ACTION ITEM.
Return every line from the one with "## コミットのメッセージはどのように書いてあげるのが最適でしょうか？" through the one with "## コンフリクトを起こしてしまった場合、どう対処すべきですか？", inclusive, exactly as it appears below.

:::::

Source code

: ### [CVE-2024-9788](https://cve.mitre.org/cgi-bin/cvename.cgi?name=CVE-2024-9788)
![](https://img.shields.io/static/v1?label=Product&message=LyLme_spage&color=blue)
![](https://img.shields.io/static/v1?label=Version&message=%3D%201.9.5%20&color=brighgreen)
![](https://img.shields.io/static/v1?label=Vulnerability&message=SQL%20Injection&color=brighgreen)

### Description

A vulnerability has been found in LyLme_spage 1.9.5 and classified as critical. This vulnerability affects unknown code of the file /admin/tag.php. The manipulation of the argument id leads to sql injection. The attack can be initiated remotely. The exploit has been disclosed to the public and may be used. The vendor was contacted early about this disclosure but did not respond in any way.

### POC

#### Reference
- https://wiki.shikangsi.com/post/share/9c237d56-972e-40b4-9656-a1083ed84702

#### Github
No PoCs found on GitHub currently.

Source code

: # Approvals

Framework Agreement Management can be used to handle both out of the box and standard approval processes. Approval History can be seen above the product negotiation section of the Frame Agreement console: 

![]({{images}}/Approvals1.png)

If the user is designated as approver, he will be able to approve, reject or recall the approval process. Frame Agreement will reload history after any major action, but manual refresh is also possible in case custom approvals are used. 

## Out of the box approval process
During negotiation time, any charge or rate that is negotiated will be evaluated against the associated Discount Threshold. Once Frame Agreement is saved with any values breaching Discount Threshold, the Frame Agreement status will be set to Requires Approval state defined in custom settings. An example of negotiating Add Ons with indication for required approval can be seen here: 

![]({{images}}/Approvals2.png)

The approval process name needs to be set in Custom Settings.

:::::

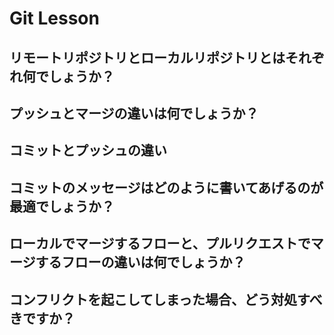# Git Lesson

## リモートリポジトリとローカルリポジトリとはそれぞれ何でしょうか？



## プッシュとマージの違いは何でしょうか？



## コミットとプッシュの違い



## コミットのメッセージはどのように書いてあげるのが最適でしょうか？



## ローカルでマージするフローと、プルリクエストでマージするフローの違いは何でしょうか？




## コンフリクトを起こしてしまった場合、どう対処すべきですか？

:::::

TASK SOLUTION.
## コミットのメッセージはどのように書いてあげるのが最適でしょうか？



## ローカルでマージするフローと、プルリクエストでマージするフローの違いは何でしょうか？




## コンフリクトを起こしてしまった場合、どう対処すべきですか？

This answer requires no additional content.